Like I always say, every case is different, which makes it very difficult to determine with certainty whether a particular couple should speak to each other during the divorce proceeding.
However, there are general guidelines that I share with my clients when they come to me with questions about whether they should continue to be in communication with their soon-to-be-ex, and there are several things to take into consideration.
Consider the Financial Cost
Divorce can be expensive, there’s no question about it. So, if both parties are truly working in a spirit of good faith to try and get things resolved, exchanging information amongst themselves is a far more cost-effective way to move forward (as opposed to using attorneys to facilitate the communication).
For example: If my client writes to me asking for end-of-year paystubs from his or her spouse, I’ll charge my client for the time it takes for me to contact the other attorney. Then the other attorney will charge the other side to relay the message and get back to me. So now everyone is being charged hourly—not to mention the time delay.
A couple on relatively good terms can eliminate all that cost and delay if they’re willing to communicate directly.
I should also be sure to mention that, if both parties aren’t operating in good faith, communications can be used against them, distorted and turned into ammunition. I’ve seen people re-create history through a series of emails. So although direct communication between the parties can certainly save money, the safe route will always be to have communications pass through the attorneys (which will also avoid my least favorite thing to deal with: he said vs. she said).
General Considerations for Communication
In general, there are four important things to consider when you’re determining whether it is suitable to communicate with the other side directly.
- Make sure you know what the law is. If you do communicate directly and you aren’t certain how divorce law works, you can get yourself into trouble. Here’s an example: a client was getting divorced for the third time. He was certain that he’d have to sell the house to buy out his wife, something that made him feel very disappointed. However, once we spoke, I told him that the value of the house would offset the appreciation of his wife’s retirement fund and he wouldn’t have to sell it, after all. Had he gone directly to his wife instead of working through me, he may have ended up selling the house, not understanding how the law works.

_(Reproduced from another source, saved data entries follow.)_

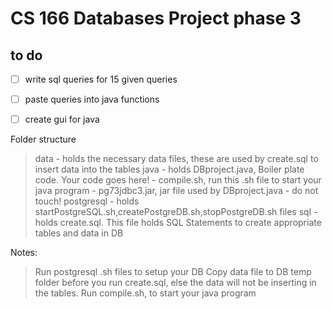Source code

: 
# CS 166 Databases Project phase 3

## to do

- [ ] write sql queries for 15 given queries

- [ ] paste queries into java functions

- [ ] create gui for java

Folder structure 
> data - holds the necessary data files, these are used by create.sql to insert data into the tables 
> java - holds DBproject.java, Boiler plate code. Your code goes here!
       - compile.sh, run this .sh file to start your java program
       - pg73jdbc3.jar, jar file used by DBproject.java - do not touch! 
> postgresql - holds startPostgreSQL.sh,createPostgreDB.sh,stopPostgreDB.sh files 
> sql - holds create.sql. This file holds SQL Statements to create appropriate tables and data in DB


Notes:
> Run postgresql .sh files to setup your DB
> Copy data file to DB temp folder before you run create.sql, else the data will not be inserting in the tables.
> Run compile.sh, to start your java program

- Create a written agenda. If you do talk to the other side, you should each have a written agenda. Know what you want to talk about and what you don’t want to talk about.
- Avoid he said/she said. That may mean taping the conversation, ending the conversation by each party signing off on a written document confirming which agreements were met, or sending confirmation emails. Whatever the method, find a way to document the conversation to avoid a he said/she said in Court.
- The minute things get heated, end the meeting. Emotions can change behavior radically. When things get heated, take a deep breath and agree to end the meeting. You just might save yourself a lot of strife down the line.
Naturally, my preference is that there is always an attorney present in these communications, but if you do decide to interact with the other side, following these guidelines can make a world of difference.